Bewertungskriterien:

  1. 1. Umfang: Vollständigkeit; nur das Nötigste oder deutlich mehr als das Pflichtpensum?
  2. Inhalt: Qualität der Ergebnisse
  3. Thematische Vielfalt und Anordnung der Materialauswahl: Findet man sich gut darin zurecht? Übersichtlichkeit?
  4. Äußere Form: Sorgfalt; ansprechende Gestaltung
  5. Sprachliche Form: Rechtschreibung, Zeichensetzung, Grammatik in Ordnung?
  6. Überzeugende Einschätzung des eigenen Lernprozesses

 

M 2: Schüleräußerungen

Schüleräußerungen (nach der Portfolioarbeit)

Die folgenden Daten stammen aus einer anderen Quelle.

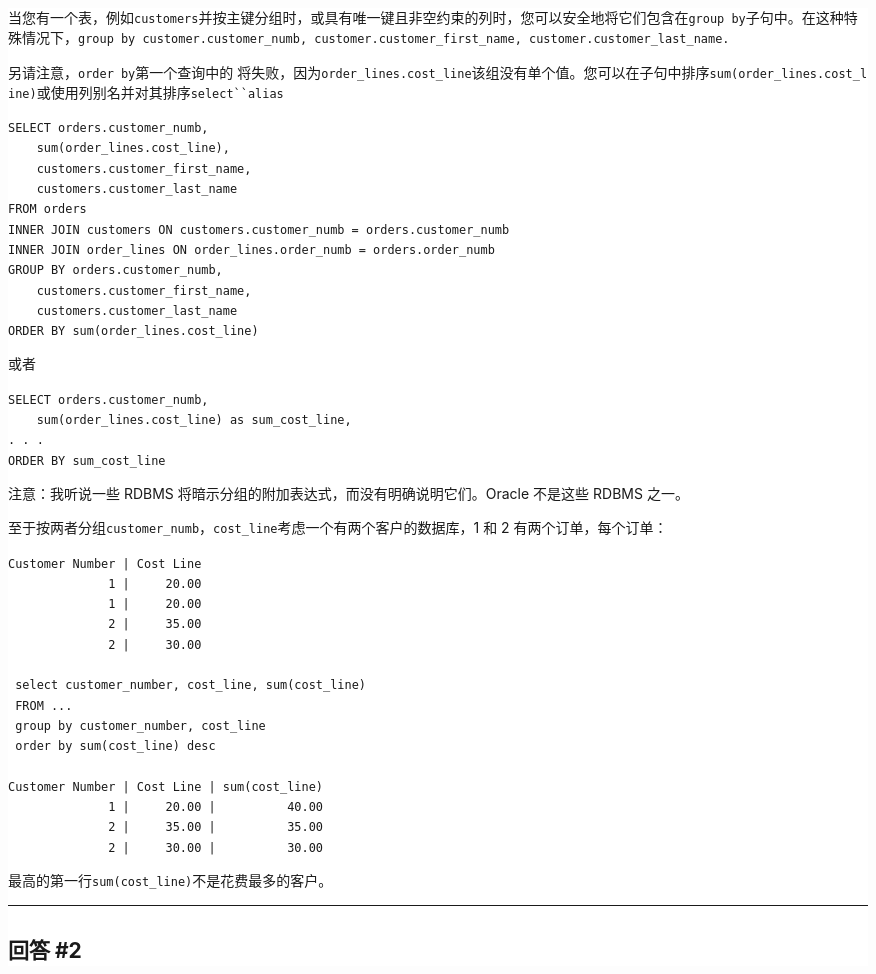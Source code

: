 当您有一个表，例如`customers`并按主键分组时，或具有唯一键且非空约束的列时，您可以安全地将它们包含在`group by`子句中。在这种特殊情况下，`group by customer.customer_numb, customer.customer_first_name, customer.customer_last_name.`

另请注意，`order by`第一个查询中的 将失败，因为`order_lines.cost_line`该组没有单个值。您可以在子句中排序`sum(order_lines.cost_line)`或使用列别名并对其排序`select``alias`

```
SELECT orders.customer_numb, 
    sum(order_lines.cost_line), 
    customers.customer_first_name, 
    customers.customer_last_name
FROM orders
INNER JOIN customers ON customers.customer_numb = orders.customer_numb
INNER JOIN order_lines ON order_lines.order_numb = orders.order_numb
GROUP BY orders.customer_numb, 
    customers.customer_first_name, 
    customers.customer_last_name
ORDER BY sum(order_lines.cost_line) 
```

或者

```
SELECT orders.customer_numb, 
    sum(order_lines.cost_line) as sum_cost_line, 
. . .
ORDER BY sum_cost_line 
```

注意：我听说一些 RDBMS 将暗示分组的附加表达式，而没有明确说明它们。Oracle 不是这些 RDBMS 之一。

至于按两者分组`customer_numb`，`cost_line`考虑一个有两个客户的数据库，1 和 2 有两个订单，每个订单：

```
Customer Number | Cost Line
              1 |     20.00
              1 |     20.00
              2 |     35.00
              2 |     30.00

 select customer_number, cost_line, sum(cost_line)
 FROM ...
 group by customer_number, cost_line
 order by sum(cost_line) desc

Customer Number | Cost Line | sum(cost_line)
              1 |     20.00 |          40.00
              2 |     35.00 |          35.00
              2 |     30.00 |          30.00 
```

最高的第一行`sum(cost_line)`不是花费最多的客户。

* * *

## 回答 #2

“Die Bibel freiwillig lesen? Das konnte ich mir bisher gar nicht vorstellen. Jetzt habe ich es getan, und ich muss sagen: Es war anstrengend, aber es hat sich gelohnt!” Nadja

 “Ein ganzes Evangelium am Stück zu lesen hat mir eine ganz neue Sicht ermöglicht, ich hab viel Neues gelernt.” Amelie

“Man wurde nicht gezwungen, etwas Bestimmtes 100%ig zu wissen, sondern konnte auswählen. Durch diesen Gestaltungsfreiraum habe ich praktisch etwas gelernt, ohne mir dessen bewusst zu sein – eine Superidee!” Janine

“Nie habe ich mich so intensiv mit der Bibel beschäftigt wie in dieser Zeit. Gefallen hat mir vor allem das Buch Joel.” Svenja

“Während der Arbeit habe ich angefangen, das im Unterricht Gelernte anzuwenden.” Christina

“Für mich hat durch diese Arbeit die Bibel an Glaubwürdigkeit und Relevanz gewonnen.” David

 “Als ich in der Kirche war und der Pfarrer aus dem Johannesevangelium vorgelesen hat, wusste ich genau, was gemeint war, was davor und danach kam – und war stolz!” Sina

“Es war sehr viel Arbeit, aber man kann auch in ein paar Monaten oder Jahren noch anschauen, was man erarbeitet hat, das finde ich gut.” Corinna

 

Anmerkung

  1. Zum ersten Mal selbst durchgeführt habe ich die Arbeit mit einem Portfolio am Robert-Bosch-Gymnasium in Langenau (Baden-Württemberg) im Schuljahr 2006/07 in einer 11. Klasse zum Thema “Bibel”. Vgl. auch:entwurf 2+3 2007,42-45.)

 

Literatur

  • Brunner, Ilse/Häcker, Thomas/Winter, Felix (Hg.): Das Handbuch Portfolioarbeit. Konzepte, Anregungen, Erfahrungen aus Schule und Lehrerbildung, Seelze-Velber 2006
  • Brunner, Ilse/Schmidinger, E.: Leistungsbeurteilung in der Praxis. Der Einsatz von Portfolios im Unterricht der Sekundarstufe I, Linz 2001
  • Häcker, Thomas: Qualitäten des Projektlernens mit Portfolios zurückgewinnen. TheoPrax. Magazin für Aus- und Weiterbildung, (1) 2004, S.14-22
  • Obst, Gabriele: Kompetenzorientiertes Lehren und Lernen im Religionsunterricht, Göttingen 2008
  • Schwarz, J.: Die eigenen Stärken veröffentlichen. Portfolio als Lernstrategie und alternative Leistungsbeurteilung. Friedrich Jahresheft, (Jahresheft XIX: Qualität entwickeln: evaluieren), S.24-27, 2001
  • Winter, Felix: Leistungsbewertung. Eine neue Lernkultur braucht einen anderen Umgang mit den Schülerleistungen, Baltmannsweiler 2004
  • www.rpi-loccum.de/wettbewerbe (Hier finden sich Informationen zum landesweiten Schülerwettbewerb in Niedersachsen, bei dem Projektlernen und Portfolioarbeit als Prozessportfolio konzeptionell kombiniert sind.)